There was a special history to that Host. It had come from the city of Exilles. Two soldiers had pillaged the church there and stolen various articles, including an ostensorioum that contained the Host. They travelled to Turin where they intended to sell their pilfered goods. They arrived in early evening, but in front of the Church of San Silvestro, their mule fell. All the goods packed on it were scattered to the ground, all the stolen goods, however, except the Host. It did not fall, but remained suspended in the air, emitting rays of light. People gathered and then Fr. Giovanni Galesio sent for Bishop Ludovico. He came along with a number of others. At the site, he fell to his knees in homage. Amid a solemn procession, the Host was transported to the Cathedral of St. John the Baptist mentioned above.
The people in the area developed a name for the spectacle of light that had occurred. They called it the “Sun of Justice.” The Church of San Silvestro was given a new name as well. They called it “The Church of the Body of the Lord.” Hymns sung during Benediction services were also changed, in honor of the miracle.
Numerous documents have been preserved from the time that describe and refer to the event. Included among them are the statements of 10 laypeople who were among the first witnesses at the scene.

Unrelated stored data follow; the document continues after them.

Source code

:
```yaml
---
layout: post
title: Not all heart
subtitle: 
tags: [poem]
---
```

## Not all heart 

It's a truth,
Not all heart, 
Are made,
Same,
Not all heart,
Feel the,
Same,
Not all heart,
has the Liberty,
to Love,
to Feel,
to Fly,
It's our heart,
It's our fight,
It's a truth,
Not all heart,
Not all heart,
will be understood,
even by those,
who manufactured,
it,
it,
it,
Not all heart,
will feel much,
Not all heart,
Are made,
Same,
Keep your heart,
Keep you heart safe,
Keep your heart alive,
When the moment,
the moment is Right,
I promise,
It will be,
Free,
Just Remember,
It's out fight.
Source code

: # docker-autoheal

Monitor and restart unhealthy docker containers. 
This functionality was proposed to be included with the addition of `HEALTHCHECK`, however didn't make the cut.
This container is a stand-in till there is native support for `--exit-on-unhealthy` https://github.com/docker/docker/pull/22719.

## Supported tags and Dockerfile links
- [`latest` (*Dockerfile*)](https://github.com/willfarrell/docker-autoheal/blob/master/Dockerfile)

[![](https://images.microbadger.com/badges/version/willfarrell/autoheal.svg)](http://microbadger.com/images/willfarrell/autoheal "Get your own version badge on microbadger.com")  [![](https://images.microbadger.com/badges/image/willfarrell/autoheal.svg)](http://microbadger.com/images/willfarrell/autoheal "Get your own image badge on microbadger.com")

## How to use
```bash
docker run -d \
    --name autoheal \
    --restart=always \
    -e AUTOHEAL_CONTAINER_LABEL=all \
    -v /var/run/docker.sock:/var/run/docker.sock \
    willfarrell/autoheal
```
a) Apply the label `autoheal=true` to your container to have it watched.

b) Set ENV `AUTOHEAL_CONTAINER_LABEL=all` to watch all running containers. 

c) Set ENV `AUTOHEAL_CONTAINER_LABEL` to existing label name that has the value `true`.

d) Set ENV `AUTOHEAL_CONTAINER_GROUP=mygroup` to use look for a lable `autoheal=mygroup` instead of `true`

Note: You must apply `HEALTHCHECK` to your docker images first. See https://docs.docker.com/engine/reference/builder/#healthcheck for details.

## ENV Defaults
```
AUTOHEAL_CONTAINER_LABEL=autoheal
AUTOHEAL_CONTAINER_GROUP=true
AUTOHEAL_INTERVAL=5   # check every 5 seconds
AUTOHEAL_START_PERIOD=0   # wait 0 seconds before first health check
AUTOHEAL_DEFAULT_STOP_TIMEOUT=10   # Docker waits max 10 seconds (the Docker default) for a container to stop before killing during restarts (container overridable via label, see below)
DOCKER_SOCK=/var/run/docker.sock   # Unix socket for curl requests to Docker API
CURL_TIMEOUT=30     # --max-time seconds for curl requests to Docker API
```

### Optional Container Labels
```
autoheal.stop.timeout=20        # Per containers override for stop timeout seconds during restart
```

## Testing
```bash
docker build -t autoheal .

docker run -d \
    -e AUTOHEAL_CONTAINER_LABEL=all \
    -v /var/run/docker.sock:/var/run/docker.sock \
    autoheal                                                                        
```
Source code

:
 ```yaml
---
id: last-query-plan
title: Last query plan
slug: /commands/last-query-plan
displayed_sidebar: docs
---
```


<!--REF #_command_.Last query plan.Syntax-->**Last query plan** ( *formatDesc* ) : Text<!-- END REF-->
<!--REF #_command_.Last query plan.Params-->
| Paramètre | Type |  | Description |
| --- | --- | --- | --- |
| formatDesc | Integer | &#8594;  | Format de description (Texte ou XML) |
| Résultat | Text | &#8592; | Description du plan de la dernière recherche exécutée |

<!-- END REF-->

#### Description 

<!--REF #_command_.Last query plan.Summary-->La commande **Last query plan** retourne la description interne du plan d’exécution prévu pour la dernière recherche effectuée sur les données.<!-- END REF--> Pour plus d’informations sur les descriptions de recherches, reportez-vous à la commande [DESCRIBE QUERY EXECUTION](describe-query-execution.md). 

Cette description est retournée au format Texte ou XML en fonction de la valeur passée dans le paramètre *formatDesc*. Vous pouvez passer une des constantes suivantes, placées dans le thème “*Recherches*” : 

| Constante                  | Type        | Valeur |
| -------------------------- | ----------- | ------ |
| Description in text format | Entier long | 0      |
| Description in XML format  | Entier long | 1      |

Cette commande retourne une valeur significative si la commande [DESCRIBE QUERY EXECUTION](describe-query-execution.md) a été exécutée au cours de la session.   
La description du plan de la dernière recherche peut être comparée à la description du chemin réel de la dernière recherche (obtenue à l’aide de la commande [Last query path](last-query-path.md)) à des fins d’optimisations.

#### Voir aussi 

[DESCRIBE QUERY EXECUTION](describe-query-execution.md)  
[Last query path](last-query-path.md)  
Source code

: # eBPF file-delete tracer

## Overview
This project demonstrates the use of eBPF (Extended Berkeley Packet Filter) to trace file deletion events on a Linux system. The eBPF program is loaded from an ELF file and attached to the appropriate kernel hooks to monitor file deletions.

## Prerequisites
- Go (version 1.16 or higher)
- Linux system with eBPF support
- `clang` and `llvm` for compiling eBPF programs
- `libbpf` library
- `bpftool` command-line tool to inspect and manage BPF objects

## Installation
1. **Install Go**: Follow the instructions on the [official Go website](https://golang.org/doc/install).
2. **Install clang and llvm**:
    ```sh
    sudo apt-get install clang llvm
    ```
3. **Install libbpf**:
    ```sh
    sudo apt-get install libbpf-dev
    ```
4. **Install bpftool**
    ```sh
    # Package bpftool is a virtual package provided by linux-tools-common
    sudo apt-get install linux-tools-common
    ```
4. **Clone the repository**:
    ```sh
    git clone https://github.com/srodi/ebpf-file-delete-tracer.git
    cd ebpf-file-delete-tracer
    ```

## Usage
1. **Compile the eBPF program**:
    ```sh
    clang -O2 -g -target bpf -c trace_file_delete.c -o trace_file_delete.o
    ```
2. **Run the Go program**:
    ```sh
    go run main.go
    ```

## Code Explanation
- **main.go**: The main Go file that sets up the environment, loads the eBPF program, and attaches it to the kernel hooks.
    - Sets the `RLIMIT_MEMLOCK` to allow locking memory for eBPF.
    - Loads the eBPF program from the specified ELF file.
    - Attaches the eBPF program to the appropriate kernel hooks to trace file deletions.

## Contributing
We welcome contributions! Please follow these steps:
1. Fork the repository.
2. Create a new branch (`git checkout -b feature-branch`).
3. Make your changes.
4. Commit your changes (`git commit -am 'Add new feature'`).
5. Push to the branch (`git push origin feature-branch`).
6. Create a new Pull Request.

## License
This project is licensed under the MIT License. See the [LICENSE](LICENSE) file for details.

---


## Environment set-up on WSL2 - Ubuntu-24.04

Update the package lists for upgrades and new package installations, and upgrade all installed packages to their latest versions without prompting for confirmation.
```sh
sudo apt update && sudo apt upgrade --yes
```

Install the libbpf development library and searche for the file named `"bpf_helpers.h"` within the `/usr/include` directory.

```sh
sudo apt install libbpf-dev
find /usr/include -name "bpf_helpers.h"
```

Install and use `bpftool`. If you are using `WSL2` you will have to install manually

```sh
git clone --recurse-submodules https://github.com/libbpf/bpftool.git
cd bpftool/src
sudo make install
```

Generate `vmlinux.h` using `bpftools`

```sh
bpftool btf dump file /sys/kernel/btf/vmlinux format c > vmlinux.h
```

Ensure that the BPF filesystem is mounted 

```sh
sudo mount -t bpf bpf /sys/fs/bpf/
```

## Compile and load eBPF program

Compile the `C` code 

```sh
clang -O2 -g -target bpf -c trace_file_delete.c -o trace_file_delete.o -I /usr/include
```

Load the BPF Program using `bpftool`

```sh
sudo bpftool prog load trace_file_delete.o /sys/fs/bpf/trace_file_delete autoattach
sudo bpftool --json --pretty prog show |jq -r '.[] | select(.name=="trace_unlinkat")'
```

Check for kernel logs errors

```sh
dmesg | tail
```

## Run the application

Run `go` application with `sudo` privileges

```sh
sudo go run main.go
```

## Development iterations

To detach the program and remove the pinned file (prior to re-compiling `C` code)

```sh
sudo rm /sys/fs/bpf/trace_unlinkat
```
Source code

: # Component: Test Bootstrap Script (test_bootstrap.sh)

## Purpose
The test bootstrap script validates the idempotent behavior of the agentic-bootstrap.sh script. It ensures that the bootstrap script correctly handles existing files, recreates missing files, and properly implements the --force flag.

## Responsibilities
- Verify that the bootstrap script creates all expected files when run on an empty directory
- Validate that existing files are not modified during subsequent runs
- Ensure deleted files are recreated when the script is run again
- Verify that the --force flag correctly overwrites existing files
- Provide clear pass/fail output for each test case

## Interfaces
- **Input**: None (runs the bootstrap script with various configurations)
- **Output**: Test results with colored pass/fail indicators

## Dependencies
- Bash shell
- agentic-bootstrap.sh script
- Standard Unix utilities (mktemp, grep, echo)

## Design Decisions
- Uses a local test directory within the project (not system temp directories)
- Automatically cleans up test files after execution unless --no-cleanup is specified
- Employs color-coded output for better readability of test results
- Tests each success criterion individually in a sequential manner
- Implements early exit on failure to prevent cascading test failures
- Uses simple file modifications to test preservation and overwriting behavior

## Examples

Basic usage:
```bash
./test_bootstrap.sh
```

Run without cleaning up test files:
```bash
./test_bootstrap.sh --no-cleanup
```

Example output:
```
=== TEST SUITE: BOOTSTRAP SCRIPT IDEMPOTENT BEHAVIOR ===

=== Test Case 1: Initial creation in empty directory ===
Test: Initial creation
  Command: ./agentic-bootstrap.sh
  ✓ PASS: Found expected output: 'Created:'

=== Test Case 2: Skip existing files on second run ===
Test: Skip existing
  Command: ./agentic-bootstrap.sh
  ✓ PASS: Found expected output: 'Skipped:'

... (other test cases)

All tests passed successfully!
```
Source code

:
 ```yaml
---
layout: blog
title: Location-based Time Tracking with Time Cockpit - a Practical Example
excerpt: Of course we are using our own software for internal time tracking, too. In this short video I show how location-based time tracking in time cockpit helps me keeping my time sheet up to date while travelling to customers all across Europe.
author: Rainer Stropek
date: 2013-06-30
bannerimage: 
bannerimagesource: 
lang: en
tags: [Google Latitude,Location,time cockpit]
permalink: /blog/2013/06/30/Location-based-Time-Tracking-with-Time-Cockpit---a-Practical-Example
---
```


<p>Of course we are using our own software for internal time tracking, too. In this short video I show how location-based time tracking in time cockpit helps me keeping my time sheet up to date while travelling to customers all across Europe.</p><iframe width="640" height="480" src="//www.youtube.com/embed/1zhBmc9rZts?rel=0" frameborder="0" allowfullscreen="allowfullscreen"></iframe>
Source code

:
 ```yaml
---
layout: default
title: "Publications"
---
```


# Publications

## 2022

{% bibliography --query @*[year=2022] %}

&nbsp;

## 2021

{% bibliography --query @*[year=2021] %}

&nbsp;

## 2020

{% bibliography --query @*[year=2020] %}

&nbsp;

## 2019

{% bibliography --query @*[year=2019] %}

It is of course hard to believe that such an event occurred. It is also hard for many to believe the miracle of the sun at Fatima, unless perhaps you were one of the 70,000 who were there. This Lent, do not doubt that the ten witnesses, the priest, the Bishop and the townspeople of Turin all fell under some mass delusion, that they renamed their church to further a collective hoax or that hymns sung during times of reverence were based on deception. This Lent, as you look at the Host elevated at Mass, think of what it would have been like to have been in Turin, in 1453, at the time the mule stumbled.
(Based on an account found in Eucharistic Miracles, by Joan Carroll Cruz.)